Un peu de curiosité suffit pour découvrir que 607 fait partie des 1000 premiers nombres premiers. Coincé entre 601 et 613. Ce nombre est également une page, celle du dictionnaire Petit Larousse en couleurs, édition de 1972. Certes il a plus de 40 ans, mais il est invariable, car les mots ne changent pas de définitions, ce qui change c’est le nombre – encore – de mots offerts à notre culture, à notre vocabulaire. À la page 607 de ce dictionnaire, on découvre qu’il s’agit de la lettre N. Incroyable, cette page datant de 1972 parle de cette rentrée littéraire 2014 ! Bien entendu, il faut lire entre les lignes, car le Petit Larousse est un Grand cachottier, il dissimule aux moins avertis d’entre nous les véritables significations des mots qu’il nous propose. Il suffit de voir à quel point les définitions invitent à nous faire découvrir les contenus de cette cuvée foisonnante. La rentrée littéraire fait Naître de nouveaux auteurs, 75, au total 404 auteurs français et 203 auteurs étrangers. Naïvement il était possible de croire qu’il allait y avoir des surprises. Pas du tout : Amélie Nothomb, David Foenkinos, Frédéric Beigbeder, Eric Reinhardt, Thomas Pynchon, Alice Munro. D’autres s’ajoutent à cette liste de noms connus, mais il est possible de parier qu’il n’y en aura que pour eux sur les plateaux de télévision, les radios, les Magazines. Autour des polémiques, des critiques, des donneurs de leçons d’écritures et de styles, il y aura sans doute de quoi alimenter l’audimat. Mais combien y-a-t-il d’auteurs de par le monde qui écrivent, se font publiés dans des maisons d’édition peu connues du grand public, combien de talents qui ne sont pas comptabilisés dans ce nombre premier « 607 » ? Ce nombre dépasse certainement ce que nous pouvons imaginer, donnant au nombre « 607 » le rang qui lui est dû, celui d’une Nano représentation.

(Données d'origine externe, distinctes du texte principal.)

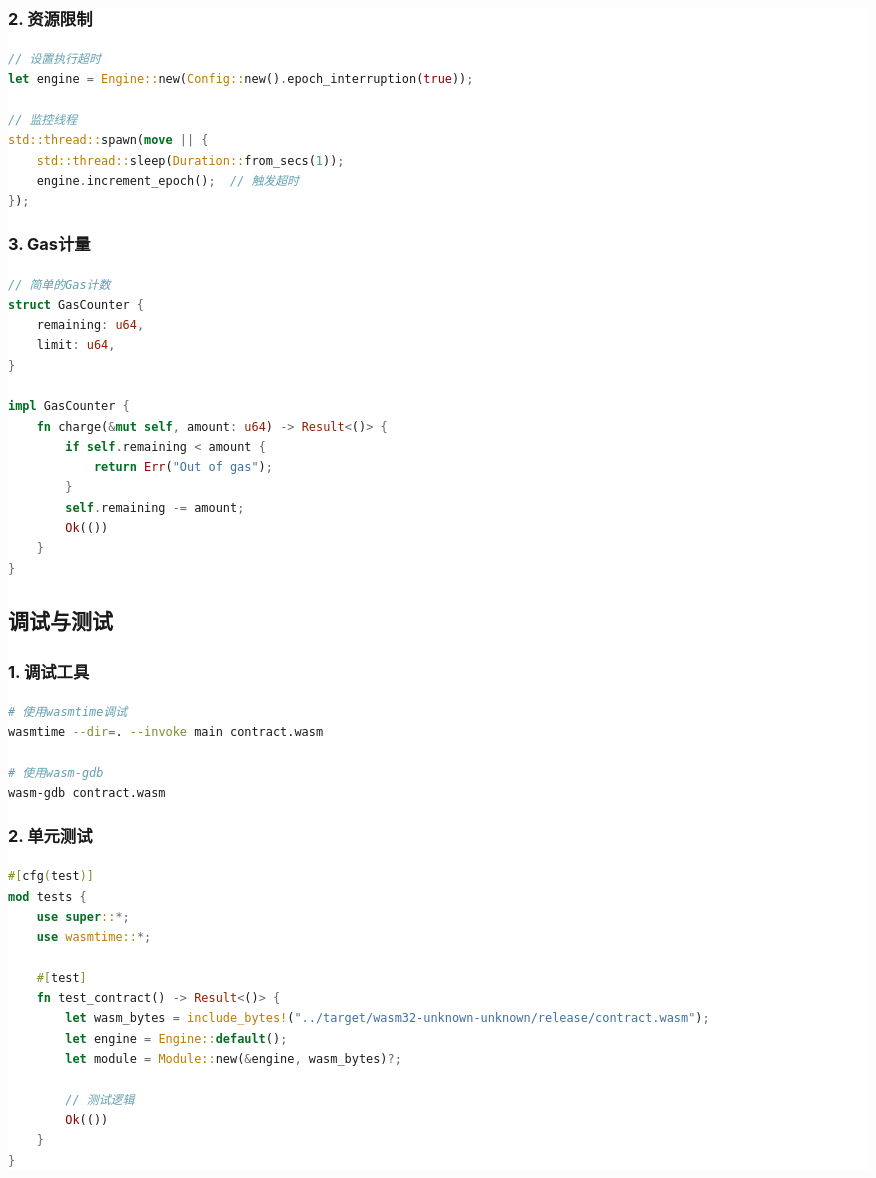 
### 2. 资源限制
```rust
// 设置执行超时
let engine = Engine::new(Config::new().epoch_interruption(true));

// 监控线程
std::thread::spawn(move || {
    std::thread::sleep(Duration::from_secs(1));
    engine.increment_epoch();  // 触发超时
});
```

### 3. Gas计量
```rust
// 简单的Gas计数
struct GasCounter {
    remaining: u64,
    limit: u64,
}

impl GasCounter {
    fn charge(&mut self, amount: u64) -> Result<()> {
        if self.remaining < amount {
            return Err("Out of gas");
        }
        self.remaining -= amount;
        Ok(())
    }
}
```

## 调试与测试

### 1. 调试工具
```bash
# 使用wasmtime调试
wasmtime --dir=. --invoke main contract.wasm

# 使用wasm-gdb
wasm-gdb contract.wasm
```

### 2. 单元测试
```rust
#[cfg(test)]
mod tests {
    use super::*;
    use wasmtime::*;
    
    #[test]
    fn test_contract() -> Result<()> {
        let wasm_bytes = include_bytes!("../target/wasm32-unknown-unknown/release/contract.wasm");
        let engine = Engine::default();
        let module = Module::new(&engine, wasm_bytes)?;
        
        // 测试逻辑
        Ok(())
    }
}
```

Il ne resterait pas un « nombre premier », mais serait le résultat d’une division par un milliard de ces auteurs talentueux.

Le Naos, cœur du Temple

Cet événement qu’on appelle Rentrée littéraire est devenu au fil du temps le Naos de tout éditeur, de tout auteur. Si vous n’y êtes pas, vous avez raté votre rentrée, comme un mauvais élève arrivé trop tard le premier jour d’école. Ça fait « mauvais genre » ! Sinon, il y a le reste de l’année, comme si c’était une sorte de « plat du pauvre ». Tout le monde court pour manifester son Narcissisme, cet amour morbide de sa propre personne. Pourquoi « morbide » ? Parce qu’il devient presque suicidaire de vouloir se mirer sur toutes les couvertures de journaux, de se regarder se faire descendre par les critiques dans des shows bien organisés à l’avance. Les auteurs ne veulent pas louper cela, et les petits nouveaux découvrent ce monde en se délectant d’abord, en se désespérant ensuite. Tombés en Narcolepsie, les auteurs en sommeil d’idées donnent dans l’historique, dans les personnages ayant existé : Patrick Deville, Christopher Donner, Frédéric Beigbeder, David Foenkinos. Ou alors ils s’inspirent d’eux-mêmes en parlant de romanciers, d’auteurs qui écrivent, qui racontent leur vie, leurs pensées, un « eux » en miroir, une autobiographie sans en être une : Jean-Marie Rouart, Dany Laferrière, Catherine Cusset, Amélie Nothomb, Bernard-Henri Lévy. Peut-être s’agit-il d’une édition 2014 qui prend un air tout Narquois, ruse et moquerie littéraire au programme peut-être ? Pourtant la littérature c’est bel et bien l’Art de la Narration ?! Si celle-ci commence à ressembler au Narthex, ce portique élevé sous lequel se tenaient les catéchumènes, il faudra attendre longtemps avant que ces non-néophytes reçoivent le baptême au sein de la basilique de l’imagination.

S’il fallait conclure

Les termes employés ici parlent bien de cette rentrée littéraire 2014. Tel un médium, un Nostradamus des temps modernes, Le Petit Larousse en couleurs de 1972 avait vu, perçu, ce que serait la tonalité d’un événement comme celui-ci. Il est des mystères qui restent entiers, car je ne décèle pas le message que véhicule le mot Narval, qui se trouve en bas à droite de cette page 607 du dictionnaire. Savez-vous que le Narval possède une corne dite « corne de licorne » et que cette défense servait, au Moyen-Age, de pierre d’épreuve pour révéler la présence de poison dans les mets ? Et bien, moi non plus… peut-être que cela veut dire qu’il faut se méfier en permanence des plats qu’on nous sert, il peuvent nuire à ce qui devrait normalement être exquis.